Update on the Treatment and Prevention of Community-acquired Pneumonia in Children

Elias B. Chahine, PharmD, BCPS; M. Steven Mayberry, PharmD


US Pharmacist 

In This Article

Abstract and Introduction


The World Health Organization estimates that more than 150 million cases of pneumonia occur each year in children aged <5 years.[1] Pneumonia is a leading cause of morbidity and mortality in this population, resulting in approximately 1.4 million deaths annually—more than AIDS, malaria, and tuberculosis combined.[2] While pediatric pneumonia is more prevalent and deadly in the developing world, it is common in Europe and North America, occurring at a rate of 4 cases per 100 preschool-aged children, 2 cases per 100 children aged 5 to 9 years, and 1 case per 100 children aged 9 to 15 years.[1–3] The CDC reported that, from 2008 to 2009, the rate of infant mortality from pneumonia in the United States was 5.1 deaths per 100,000.[4]
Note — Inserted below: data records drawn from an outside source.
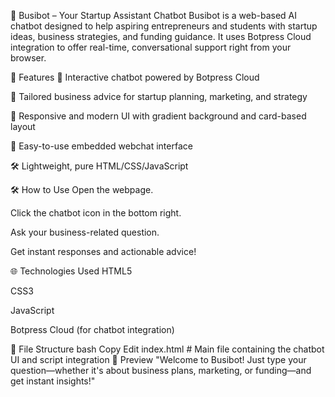 🚀 Busibot – Your Startup Assistant Chatbot
Busibot is a web-based AI chatbot designed to help aspiring entrepreneurs and students with startup ideas, business strategies, and funding guidance. It uses Botpress Cloud integration to offer real-time, conversational support right from your browser.

🔧 Features
🤖 Interactive chatbot powered by Botpress Cloud

🎯 Tailored business advice for startup planning, marketing, and strategy

📱 Responsive and modern UI with gradient background and card-based layout

💬 Easy-to-use embedded webchat interface

🛠 Lightweight, pure HTML/CSS/JavaScript

🛠 How to Use
Open the webpage.

Click the chatbot icon in the bottom right.

Ask your business-related question.

Get instant responses and actionable advice!

🌐 Technologies Used
HTML5

CSS3

JavaScript

Botpress Cloud (for chatbot integration)

📁 File Structure
bash
Copy
Edit
index.html      # Main file containing the chatbot UI and script integration
📸 Preview
"Welcome to Busibot! Just type your question—whether it's about business plans, marketing, or funding—and get instant insights!"
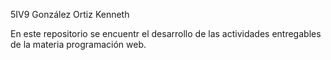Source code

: 5IV9 González Ortiz Kenneth

En este repositorio se encuentr el desarrollo de las actividades entregables de la materia programación web.
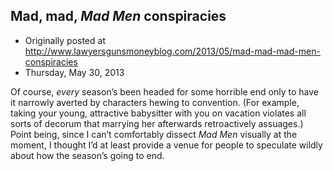 ## Mad, mad, <em>Mad Men</em> conspiracies

 * Originally posted at http://www.lawyersgunsmoneyblog.com/2013/05/mad-mad-mad-men-conspiracies
 * Thursday, May 30, 2013

Of course, _every_ season’s been headed for some horrible end only to have it narrowly averted by characters hewing to convention. (For example, taking your young, attractive babysitter with you on vacation violates all sorts of decorum that marrying her afterwards retroactively assuages.) Point being, since I can’t comfortably dissect _Mad Men_ visually at the moment, I thought I’d at least provide a venue for people to speculate wildly about how the season’s going to end.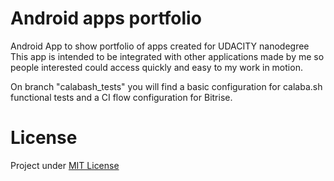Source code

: # Android apps portfolio
Android App to show portfolio of apps created for UDACITY nanodegree
This app is intended to be integrated with other applications made by me so people interested could access quickly and easy to my work in motion.

On branch "calabash_tests" you will find a basic configuration for calaba.sh functional tests and a CI flow configuration for Bitrise.
# License
Project under [MIT License](https://opensource.org/licenses/MIT)
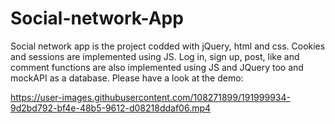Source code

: # Social-network-App
Social network app is the project codded with jQuery, html and css. Cookies and sessions are implemented using JS. Log in, sign up, post, like and comment functions are also implemented using JS and JQuery too and mockAPI as a database.
Please have a look at the demo:


https://user-images.githubusercontent.com/108271899/191999934-9d2bd792-bf4e-48b5-9612-d08218ddaf06.mp4


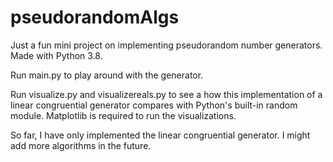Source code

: # pseudorandomAlgs
Just a fun mini project on implementing pseudorandom number generators.
Made with Python 3.8.

Run main.py to play around with the generator.

Run visualize.py and visualizereals.py to see a how this implementation of a linear congruential generator compares with Python's built-in random module.
Matplotlib is required to run the visualizations.

So far, I have only implemented the linear congruential generator. I might add more algorithms in the future.
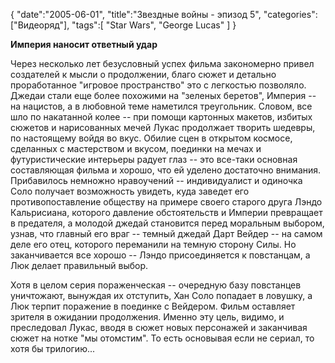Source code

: {
    "date":"2005-06-01",
    "title":"Звездные войны - эпизод 5",
    "categories":["Видеоряд"],
    "tags":[
	"Star Wars", "George Lucas"
    ]
}

**Империя наносит ответный удар**

Через несколько лет безусловный успех фильма закономерно привел создателей к мысли о продолжении, благо сюжет и детально проработанное "игровое пространство" это с легкостью позволяло. Джедаи стали еще более похожими на "зеленых беретов", Империя -- на нацистов, а в любовной теме наметился треугольник. Словом, все шло по накатанной колее -- при помощи картонных макетов, избитых сюжетов и нарисованных мечей Лукас продолжает творить шедевры, по настоящему войдя во вкус. Обилие сцен в открытом космосе, сделанных с мастерством и вкусом, поединки на мечах и футуристические интерьеры радует глаз -- это все-таки основная составляющая фильма и хорошо, что ей уделено достаточно внимания. Прибавилось немножно нравоучений -- индивидуалист и одиночка Соло получает возможность увидеть, куда заведет его противопоставление обществу на примере своего старого друга Лэндо Кальрисиана, которого давление обстоятельств и Империи превращает в предателя, а молодой джедай становится перед моральным выбором, узнав, что главный его враг -- темный джедай Дарт Вейдер -- на самом деле его отец, которого переманили на темную сторону Силы. Но заканчивается все хорошо -- Лэндо присоединяется к повстанцам, а Люк делает правильный выбор.

Хотя в целом серия пораженческая -- очередную базу повстанцев уничтожают, вынуждая их отступить, Хан Соло попадает в ловушку, а Люк терпит поражение в поединке с Вейдером. Фильм оставляет зрителя в ожидании продолжения. Именно эту цель, видимо, и преследовал Лукас, вводя в сюжет новых персонажей и заканчивая сюжет на нотке "мы отомстим". То есть основывая если не сериал, то хотя бы трилогию...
Practice guidelines for the management of adults with community-acquired pneumonia (CAP) have been demonstrated to reduce associated morbidity and mortality.[5,6] In an attempt to extrapolate these positive outcomes to the pediatric population, the Pediatric Infectious Diseases Society (PIDS) and the Infectious Diseases Society of America (IDSA) released new (August 2011) guidelines for the management of CAP in infants and children aged >3 months.[7] This review is intended to educate pharmacists and pharmacy technicians about the proper management of CAP in immunocompetent children according to these guidelines.